Lines with the word "componente" in them are the ones to copy from the records.

** DATA FOR THIS TASK follows **

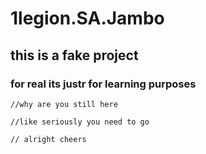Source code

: # 1legion.SA.Jambo
## this is a fake project 
### for real its justr for learning purposes

`//why are you still here`

`//like seriously you need to go`

`// alright cheers` 

 
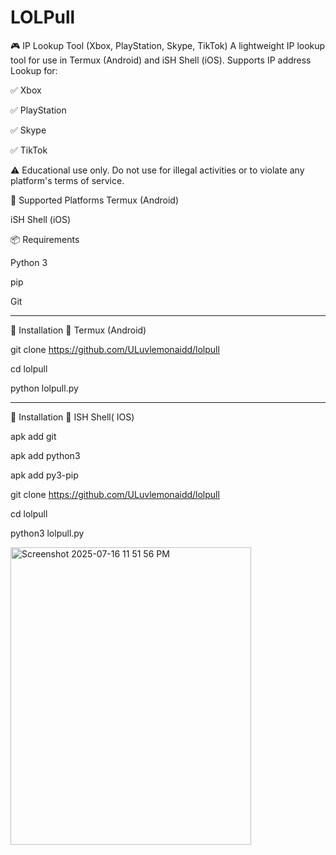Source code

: 
# LOLPull 

🎮 IP Lookup Tool (Xbox, PlayStation, Skype, TikTok)
A lightweight IP lookup tool for use in Termux (Android) and iSH Shell (iOS). Supports IP address Lookup for:

✅ Xbox

✅ PlayStation

✅ Skype

✅ TikTok

⚠️ Educational use only. Do not use for illegal activities or to violate any platform's terms of service.


📲 Supported Platforms
Termux (Android)

iSH Shell (iOS)


📦 Requirements

Python 3

pip

Git

---

🚀 Installation
🔧 Termux (Android)

git clone https://github.com/ULuvlemonaidd/lolpull

cd lolpull

python lolpull.py

---
🚀 Installation
🔧 ISH Shell( IOS)

apk add git

apk add python3

apk add py3-pip

git clone https://github.com/ULuvlemonaidd/lolpull

cd lolpull

python3 lolpull.py

<img width="385" height="476" alt="Screenshot 2025-07-16 11 51 56 PM" src="https://github.com/user-attachments/assets/b405f96e-dda1-4d36-b8ae-dc65a7ed73a2" />

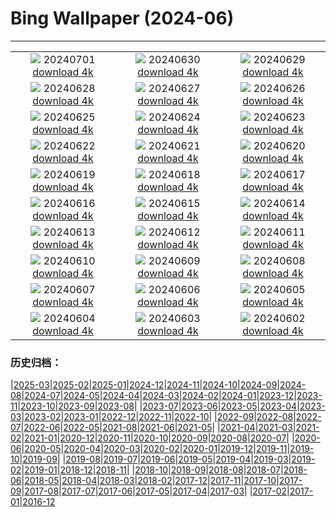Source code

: # Bing Wallpaper (2024-06)
**************
| | | |
| :----: | :----: | :----: |
| ![](https://www.bing.com/th?id=OHR.ItalicaRuins_IT-IT3637207546_1920x1080.jpg) 20240701 [download 4k](https://www.bing.com/th?id=OHR.ItalicaRuins_IT-IT3637207546_UHD.jpg) | ![](https://www.bing.com/th?id=OHR.PrideItalia_IT-IT3295714060_1920x1080.jpg) 20240630 [download 4k](https://www.bing.com/th?id=OHR.PrideItalia_IT-IT3295714060_UHD.jpg) | ![](https://www.bing.com/th?id=OHR.TourCorsica_IT-IT2275929155_1920x1080.jpg) 20240629 [download 4k](https://www.bing.com/th?id=OHR.TourCorsica_IT-IT2275929155_UHD.jpg) |
| ![](https://www.bing.com/th?id=OHR.ChristopherPark_IT-IT1992922645_1920x1080.jpg) 20240628 [download 4k](https://www.bing.com/th?id=OHR.ChristopherPark_IT-IT1992922645_UHD.jpg) | ![](https://www.bing.com/th?id=OHR.FlorenceDuomo_IT-IT5589174181_1920x1080.jpg) 20240627 [download 4k](https://www.bing.com/th?id=OHR.FlorenceDuomo_IT-IT5589174181_UHD.jpg) | ![](https://www.bing.com/th?id=OHR.CardinalfishAnemone_IT-IT5257002350_1920x1080.jpg) 20240626 [download 4k](https://www.bing.com/th?id=OHR.CardinalfishAnemone_IT-IT5257002350_UHD.jpg) |
| ![](https://www.bing.com/th?id=OHR.FireWave_IT-IT4832147004_1920x1080.jpg) 20240625 [download 4k](https://www.bing.com/th?id=OHR.FireWave_IT-IT4832147004_UHD.jpg) | ![](https://www.bing.com/th?id=OHR.FloresIsland_IT-IT4545607892_1920x1080.jpg) 20240624 [download 4k](https://www.bing.com/th?id=OHR.FloresIsland_IT-IT4545607892_UHD.jpg) | ![](https://www.bing.com/th?id=OHR.DhakaBangladesh_IT-IT6657097189_1920x1080.jpg) 20240623 [download 4k](https://www.bing.com/th?id=OHR.DhakaBangladesh_IT-IT6657097189_UHD.jpg) |
| ![](https://www.bing.com/th?id=OHR.BrazilRainforest_IT-IT5114382105_1920x1080.jpg) 20240622 [download 4k](https://www.bing.com/th?id=OHR.BrazilRainforest_IT-IT5114382105_UHD.jpg) | ![](https://www.bing.com/th?id=OHR.LewaGiraffe_IT-IT6350350663_1920x1080.jpg) 20240621 [download 4k](https://www.bing.com/th?id=OHR.LewaGiraffe_IT-IT6350350663_UHD.jpg) | ![](https://www.bing.com/th?id=OHR.SummerTree_IT-IT6031529080_1920x1080.jpg) 20240620 [download 4k](https://www.bing.com/th?id=OHR.SummerTree_IT-IT6031529080_UHD.jpg) |
| ![](https://www.bing.com/th?id=OHR.CuxhavenTower_IT-IT3147341965_1920x1080.jpg) 20240619 [download 4k](https://www.bing.com/th?id=OHR.CuxhavenTower_IT-IT3147341965_UHD.jpg) | ![](https://www.bing.com/th?id=OHR.LupinIceland_IT-IT2902162777_1920x1080.jpg) 20240618 [download 4k](https://www.bing.com/th?id=OHR.LupinIceland_IT-IT2902162777_UHD.jpg) | ![](https://www.bing.com/th?id=OHR.HummingThistle_IT-IT2672242113_1920x1080.jpg) 20240617 [download 4k](https://www.bing.com/th?id=OHR.HummingThistle_IT-IT2672242113_UHD.jpg) |
| ![](https://www.bing.com/th?id=OHR.TodiView_IT-IT4184020567_1920x1080.jpg) 20240616 [download 4k](https://www.bing.com/th?id=OHR.TodiView_IT-IT4184020567_UHD.jpg) | ![](https://www.bing.com/th?id=OHR.NazareWave_IT-IT1958162870_1920x1080.jpg) 20240615 [download 4k](https://www.bing.com/th?id=OHR.NazareWave_IT-IT1958162870_UHD.jpg) | ![](https://www.bing.com/th?id=OHR.KokinoMacedonia_IT-IT5698531580_1920x1080.jpg) 20240614 [download 4k](https://www.bing.com/th?id=OHR.KokinoMacedonia_IT-IT5698531580_UHD.jpg) |
| ![](https://www.bing.com/th?id=OHR.RegistanUzbekistan_IT-IT8716524920_1920x1080.jpg) 20240613 [download 4k](https://www.bing.com/th?id=OHR.RegistanUzbekistan_IT-IT8716524920_UHD.jpg) | ![](https://www.bing.com/th?id=OHR.BigBendMilkyWay_IT-IT7811408807_1920x1080.jpg) 20240612 [download 4k](https://www.bing.com/th?id=OHR.BigBendMilkyWay_IT-IT7811408807_UHD.jpg) | ![](https://www.bing.com/th?id=OHR.ViesteItaly_IT-IT7489172458_1920x1080.jpg) 20240611 [download 4k](https://www.bing.com/th?id=OHR.ViesteItaly_IT-IT7489172458_UHD.jpg) |
| ![](https://www.bing.com/th?id=OHR.OsakaNight_IT-IT6949418703_1920x1080.jpg) 20240610 [download 4k](https://www.bing.com/th?id=OHR.OsakaNight_IT-IT6949418703_UHD.jpg) | ![](https://www.bing.com/th?id=OHR.BardenasBiosphere_IT-IT6167554797_1920x1080.jpg) 20240609 [download 4k](https://www.bing.com/th?id=OHR.BardenasBiosphere_IT-IT6167554797_UHD.jpg) | ![](https://www.bing.com/th?id=OHR.KillikRiverAlaska_IT-IT4840241449_1920x1080.jpg) 20240608 [download 4k](https://www.bing.com/th?id=OHR.KillikRiverAlaska_IT-IT4840241449_UHD.jpg) |
| ![](https://www.bing.com/th?id=OHR.HumpbackFamily_IT-IT4429880425_1920x1080.jpg) 20240607 [download 4k](https://www.bing.com/th?id=OHR.HumpbackFamily_IT-IT4429880425_UHD.jpg) | ![](https://www.bing.com/th?id=OHR.LesBravesNormandy_IT-IT3884856406_1920x1080.jpg) 20240606 [download 4k](https://www.bing.com/th?id=OHR.LesBravesNormandy_IT-IT3884856406_UHD.jpg) | ![](https://www.bing.com/th?id=OHR.MadagascarRiver_IT-IT3546941915_1920x1080.jpg) 20240605 [download 4k](https://www.bing.com/th?id=OHR.MadagascarRiver_IT-IT3546941915_UHD.jpg) |
| ![](https://www.bing.com/th?id=OHR.ChestnutBeeEater_IT-IT3152555866_1920x1080.jpg) 20240604 [download 4k](https://www.bing.com/th?id=OHR.ChestnutBeeEater_IT-IT3152555866_UHD.jpg) | ![](https://www.bing.com/th?id=OHR.CopenhagenBicycles_IT-IT2125819648_1920x1080.jpg) 20240603 [download 4k](https://www.bing.com/th?id=OHR.CopenhagenBicycles_IT-IT2125819648_UHD.jpg) | ![](https://www.bing.com/th?id=OHR.ItalyFlag_IT-IT1674511086_1920x1080.jpg) 20240602 [download 4k](https://www.bing.com/th?id=OHR.ItalyFlag_IT-IT1674511086_UHD.jpg) |

### 历史归档：

|[2025-03](bing/2025-03/2025-03.md)|[2025-02](bing/2025-02/2025-02.md)|[2025-01](bing/2025-01/2025-01.md)|[2024-12](bing/2024-12/2024-12.md)|[2024-11](bing/2024-11/2024-11.md)|[2024-10](bing/2024-10/2024-10.md)|[2024-09](bing/2024-09/2024-09.md)|[2024-08](bing/2024-08/2024-08.md)|[2024-07](bing/2024-07/2024-07.md)|[2024-05](bing/2024-05/2024-05.md)|[2024-04](bing/2024-04/2024-04.md)|[2024-03](bing/2024-03/2024-03.md)|[2024-02](bing/2024-02/2024-02.md)|[2024-01](bing/2024-01/2024-01.md)|[2023-12](bing/2023-12/2023-12.md)|[2023-11](bing/2023-11/2023-11.md)|[2023-10](bing/2023-10/2023-10.md)|[2023-09](bing/2023-09/2023-09.md)|[2023-08](bing/2023-08/2023-08.md)|
|[2023-07](bing/2023-07/2023-07.md)|[2023-06](bing/2023-06/2023-06.md)|[2023-05](bing/2023-05/2023-05.md)|[2023-04](bing/2023-04/2023-04.md)|[2023-03](bing/2023-03/2023-03.md)|[2023-02](bing/2023-02/2023-02.md)|[2023-01](bing/2023-01/2023-01.md)|[2022-12](bing/2022-12/2022-12.md)|[2022-11](bing/2022-11/2022-11.md)|[2022-10](bing/2022-10/2022-10.md)|
|[2022-09](bing/2022-09/2022-09.md)|[2022-08](bing/2022-08/2022-08.md)|[2022-07](bing/2022-07/2022-07.md)|[2022-06](bing/2022-06/2022-06.md)|[2022-05](bing/2022-05/2022-05.md)|[2021-08](bing/2021-08/2021-08.md)|[2021-06](bing/2021-06/2021-06.md)|[2021-05](bing/2021-05/2021-05.md)|
|[2021-04](bing/2021-04/2021-04.md)|[2021-03](bing/2021-03/2021-03.md)|[2021-02](bing/2021-02/2021-02.md)|[2021-01](bing/2021-01/2021-01.md)|[2020-12](bing/2020-12/2020-12.md)|[2020-11](bing/2020-11/2020-11.md)|[2020-10](bing/2020-10/2020-10.md)|[2020-09](bing/2020-09/2020-09.md)|[2020-08](bing/2020-08/2020-08.md)|[2020-07](bing/2020-07/2020-07.md)|
|[2020-06](bing/2020-06/2020-06.md)|[2020-05](bing/2020-05/2020-05.md)|[2020-04](bing/2020-04/2020-04.md)|[2020-03](bing/2020-03/2020-03.md)|[2020-02](bing/2020-02/2020-02.md)|[2020-01](bing/2020-01/2020-01.md)|[2019-12](bing/2019-12/2019-12.md)|[2019-11](bing/2019-11/2019-11.md)|[2019-10](bing/2019-10/2019-10.md)|[2019-09](bing/2019-09/2019-09.md)|
|[2019-08](bing/2019-08/2019-08.md)|[2019-07](bing/2019-07/2019-07.md)|[2019-06](bing/2019-06/2019-06.md)|[2019-05](bing/2019-05/2019-05.md)|[2019-04](bing/2019-04/2019-04.md)|[2019-03](bing/2019-03/2019-03.md)|[2019-02](bing/2019-02/2019-02.md)|[2019-01](bing/2019-01/2019-01.md)|[2018-12](bing/2018-12/2018-12.md)|[2018-11](bing/2018-11/2018-11.md)|
|[2018-10](bing/2018-10/2018-10.md)|[2018-09](bing/2018-09/2018-09.md)|[2018-08](bing/2018-08/2018-08.md)|[2018-07](bing/2018-07/2018-07.md)|[2018-06](bing/2018-06/2018-06.md)|[2018-05](bing/2018-05/2018-05.md)|[2018-04](bing/2018-04/2018-04.md)|[2018-03](bing/2018-03/2018-03.md)|[2018-02](bing/2018-02/2018-02.md)|[2017-12](bing/2017-12/2017-12.md)|[2017-11](bing/2017-11/2017-11.md)|[2017-10](bing/2017-10/2017-10.md)|[2017-09](bing/2017-09/2017-09.md)|[2017-08](bing/2017-08/2017-08.md)|[2017-07](bing/2017-07/2017-07.md)|[2017-06](bing/2017-06/2017-06.md)|[2017-05](bing/2017-05/2017-05.md)|[2017-04](bing/2017-04/2017-04.md)|[2017-03](bing/2017-03/2017-03.md)|
|[2017-02](bing/2017-02/2017-02.md)|[2017-01](bing/2017-01/2017-01.md)|[2016-12](bing/2016-12/2016-12.md)
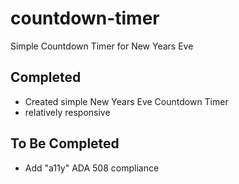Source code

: # countdown-timer
Simple Countdown Timer for New Years Eve
## Completed
- Created simple New Years Eve Countdown Timer
- relatively responsive
## To Be Completed
- Add "a11y" ADA 508 compliance

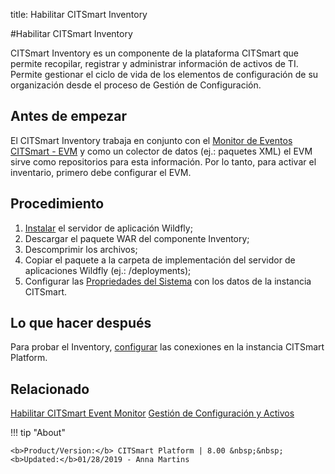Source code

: 
title: Habilitar CITSmart Inventory

#Habilitar CITSmart Inventory

CITSmart Inventory es un componente de la plataforma CITSmart que permite recopilar, registrar y administrar información de activos de TI. Permite gestionar el ciclo de vida de los elementos de configuración de su organización desde el proceso de Gestión de Configuración.  

Antes de empezar
-------------

El CITSmart Inventory trabaja en conjunto con el [Monitor de Eventos CITSmart - EVM][1] y como un colector de datos (ej.: paquetes XML) el EVM sirve como repositorios para esta información. Por lo tanto, para activar el inventario, primero debe configurar el EVM.  


## Procedimiento


1. [Instalar][1] el servidor de aplicación Wildfly;
2. Descargar el paquete WAR del componente Inventory;
3. Descomprimir los archivos;  
4. Copiar el paquete a la carpeta de implementación del servidor de aplicaciones Wildfly (ej.: /deployments);  
5. Configurar las [Propriedades del Sistema][2] con los datos de la instancia CITSmart.

## Lo que hacer después 

Para probar el Inventory, [configurar][3] las conexiones en la instancia CITSmart Platform.

## Relacionado


[Habilitar CITSmart Event Monitor][4]
[Gestión de Configuración y Activos][5]

[1]:/es-es/citsmart-platform-8/get-started/installation-and-upgrade/perform-installation.html
[2]:/es-es/citsmart-platform-8/get-started/installation-and-upgrade/perform-installation.html#configuracao-do-system-properties
[3]:/es-es/citsmart-platform-8/processes/event/configuration/set-inventory-connection.html
[4]:/es-es/citsmart-platform-8/initial-settings/add-ons/event-monitor.html
[5]:/es-es/citsmart-platform-8/processes/configuration/overview.html



!!! tip "About"

    <b>Product/Version:</b> CITSmart Platform | 8.00 &nbsp;&nbsp;
    <b>Updated:</b>01/28/2019 - Anna Martins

** End of DATA FOR THIS TASK **

=== SOLUTION ===
CITSmart Inventory es un componente de la plataforma CITSmart que permite recopilar, registrar y administrar información de activos de TI. Permite gestionar el ciclo de vida de los elementos de configuración de su organización desde el proceso de Gestión de Configuración.  
2. Descargar el paquete WAR del componente Inventory;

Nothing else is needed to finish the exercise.